Edición de Jorge de Cascante
Blackie Books. Barcelona, 2019. 416 páginas. 24,90 €
Tras la excelente antología que el pasado año dedicó la editorial Reino de Cordelia a Chumy Chúmez, este 2019 nos ha traído otra recopilación que recupera el quehacer de Miguel Gila (Madrid, 1919 - Barcelona, 2001), en la que, a diferencia de la que yo preparé para Círculo de Lectores en el 2005, rescatando únicamente su vertiente de humorista gráfico, Jorge de Cascante ha querido conferirles también un lugar de honor a los excelentes monólogos de aquel humorista que forma parte también, con pleno derecho, de nuestra memoria colectiva.
Hasta que logró el éxito en los años cincuenta, la vida de Gila, que aquí también está presente, dosificada con sus propias palabras, fue la de un luchador que intentaba escapar al fatum de su humilde condición social, y que él recreó muy a menudo con una puesta en solfa de la lógica, deudora de autores como Enrique Jardiel Poncela o Tono, pero sobre todo de Mihura, y que luego enturbiaría innecesariamente con una serie de pasajes en sus textos autobiográficos al objeto de construirse una vida que le resultase más satisfactoria que la auténtica.

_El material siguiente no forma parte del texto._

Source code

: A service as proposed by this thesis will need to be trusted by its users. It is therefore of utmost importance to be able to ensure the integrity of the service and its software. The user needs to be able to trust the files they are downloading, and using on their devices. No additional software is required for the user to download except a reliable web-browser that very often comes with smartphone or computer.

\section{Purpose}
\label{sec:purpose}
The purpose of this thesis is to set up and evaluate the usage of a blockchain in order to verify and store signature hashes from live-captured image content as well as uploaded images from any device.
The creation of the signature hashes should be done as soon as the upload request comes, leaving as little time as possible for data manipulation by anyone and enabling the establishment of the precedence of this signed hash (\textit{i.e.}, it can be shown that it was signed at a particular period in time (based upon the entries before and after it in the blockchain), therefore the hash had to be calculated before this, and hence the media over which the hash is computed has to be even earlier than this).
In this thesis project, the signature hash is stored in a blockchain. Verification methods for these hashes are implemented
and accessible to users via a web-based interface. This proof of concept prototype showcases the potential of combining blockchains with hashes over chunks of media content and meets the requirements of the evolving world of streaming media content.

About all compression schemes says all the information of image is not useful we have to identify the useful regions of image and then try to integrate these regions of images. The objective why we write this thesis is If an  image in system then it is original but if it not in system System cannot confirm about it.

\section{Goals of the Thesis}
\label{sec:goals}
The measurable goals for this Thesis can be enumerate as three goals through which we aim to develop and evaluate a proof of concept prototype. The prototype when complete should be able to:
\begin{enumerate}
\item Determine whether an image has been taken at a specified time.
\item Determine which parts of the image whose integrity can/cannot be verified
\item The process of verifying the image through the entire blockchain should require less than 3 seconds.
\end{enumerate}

Ya en aquel primer Gila al que Álvaro de Laiglesia abrió las puertas de La Codorniz en 1945, muy en línea también con los trabajos de los 3Ozores3 (de uno de los cuales, el malogrado José Luis, sería un gran amigo), estaban las bases del monologuista que más tarde nos deslumbraría con el absurdo de las situaciones a las que entonces sometía en sus viñetas a unos personajes de grandes narices, representados con un dibujo no especialmente brillante, pero tremendamente eficaz en su simplicidad y desgarro.
La popularidad, empero, no se la confirieron aquellos chistes desencantados con el raciocinio de nuestra especie, empeñada en inferirse daño de continuo, sino, a partir de los años cincuenta, la presencia habitual en los teatros y las salas de fiestas, y, singularmente, sus intervenciones en Radio Madrid, que hicieron llegar hasta el último rincón de España su visión escéptica de una sociedad que quería esconder a algunos de los arquetipos que mejor la retrataban en su condición bronca, como esos paletos que tenían como referente a su propio primo Crescencio.

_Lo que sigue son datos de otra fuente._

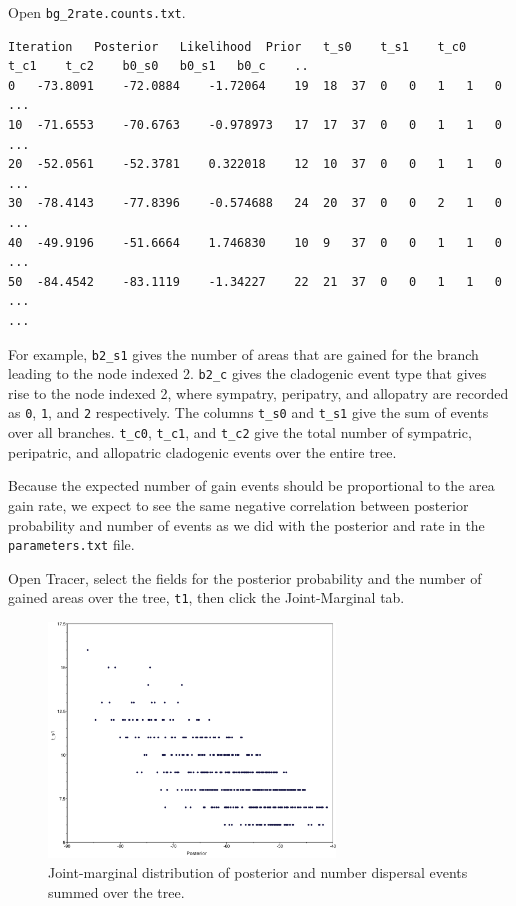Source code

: \documentclass[11pt]{article}
\begin{document}
Open {\tt bg\_2rate.counts.txt}.

\begin{framed}
\begin{lstlisting}[basicstyle=\tiny \listingsfont, columns=texcl]
Iteration	Posterior	Likelihood	Prior	t_s0	t_s1	t_c0	t_c1	t_c2	b0_s0	b0_s1	b0_c	..
0	-73.8091	-72.0884	-1.72064	19	18	37	0	0	1	1	0	...
10	-71.6553	-70.6763	-0.978973	17	17	37	0	0	1	1	0	...
20	-52.0561	-52.3781	0.322018	12	10	37	0	0	1	1	0	...
30	-78.4143	-77.8396	-0.574688	24	20	37	0	0	2	1	0	...
40	-49.9196	-51.6664	1.746830	10	9	37	0	0	1	1	0	...
50	-84.4542	-83.1119	-1.34227	22	21	37	0	0	1	1	0	...
...
\end{lstlisting}
\end{framed}

For example, {\tt b2\_s1} gives the number of areas that are gained for the branch leading to the node indexed 2.
{\tt b2\_c} gives the cladogenic event type that gives rise to the node indexed 2, where sympatry, peripatry, and allopatry are recorded as {\tt 0}, {\tt 1}, and {\tt 2} respectively. The columns {\tt t\_s0} and {\tt t\_s1} give the sum of events over all branches. {\tt t\_c0}, {\tt t\_c1}, and {\tt t\_c2} give the total number of sympatric, peripatric, and allopatric cladogenic events over the entire tree.

Because the expected number of gain events should be proportional to the area gain rate, we expect to see the same negative correlation between posterior probability and number of events as we did with the posterior and rate in the {\tt parameters.txt} file.

Open Tracer, select the fields for the posterior probability and the number of gained areas over the tree, {\tt t1}, then click the Joint-Marginal tab.

\begin{figure}[H]
\centering
\includegraphics[width=3in]{figures/joint_ngain_posterior}
\caption{Joint-marginal distribution of posterior and number dispersal events summed over the tree.}
\end{figure}
\end{document}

El ingenio de Gila nos llega como un aliento fresco que da la réplica a la mediocridad ambiental
Así fue como lo descubrí yo y toda una generación, que vimos en él, como en el ya citado Chumy, o en Rafael Azcona, o en Luis García Berlanga, un espejo de nuestros pecados capitales más aquilatados a base de alimentarlos con la mayor de las naturalidades.
Sus problemas con la justicia, debido a una relación extramatrimonial, perseguida con la saña policial propia de la época, le llevarían a instalarse con su pareja en Argentina, donde encontró algunas almas gemelas locales del dibujo del absurdo, como Oski o Landrú, pero donde fundamentalmente perfeccionó sus recursos en la escena, administrando cada vez mejor los silencios y el tono de sus exposiciones en primera persona sobre las tablas.
A los españoles, nos lo devolvió Chumy Chúmez en los años setenta, cuando le convocó para las páginas de Hermano Lobo, aquella publicación que vino a superar la inercia de La Codorniz. Y enseguida la televisión y la publicidad (aquí de la mano de Luis Bassat) volvieron a encumbrarlo definitivamente sin que, hasta su muerte, declinara ya la estrella de su popularidad.
Hoy, dieciocho años después de su desaparición física, su ingenio, como pone de manifiesto esta antología, sigue igual de vivo que siempre en tanto hunde sus raíces en la persistencia de nuestro empecinamiento como seres humanos en un egoísmo que no contempla la existencia de los otros más que como objetos de nuestros peores deseos e inclinaciones. Pero lo más positivo de esta obra, al margen de su impulso vindicativo de Miguel Gila, es que nos llega como un aliento fresco que da la réplica del ingenio libertario que encierra a una corrección política que hoy pondría en jaque algunos de sus mejores chistes y a una mediocridad ambiental que aspira a rendirnos por asfixia a los que celebramos la impugnación de lo que en esencia somos.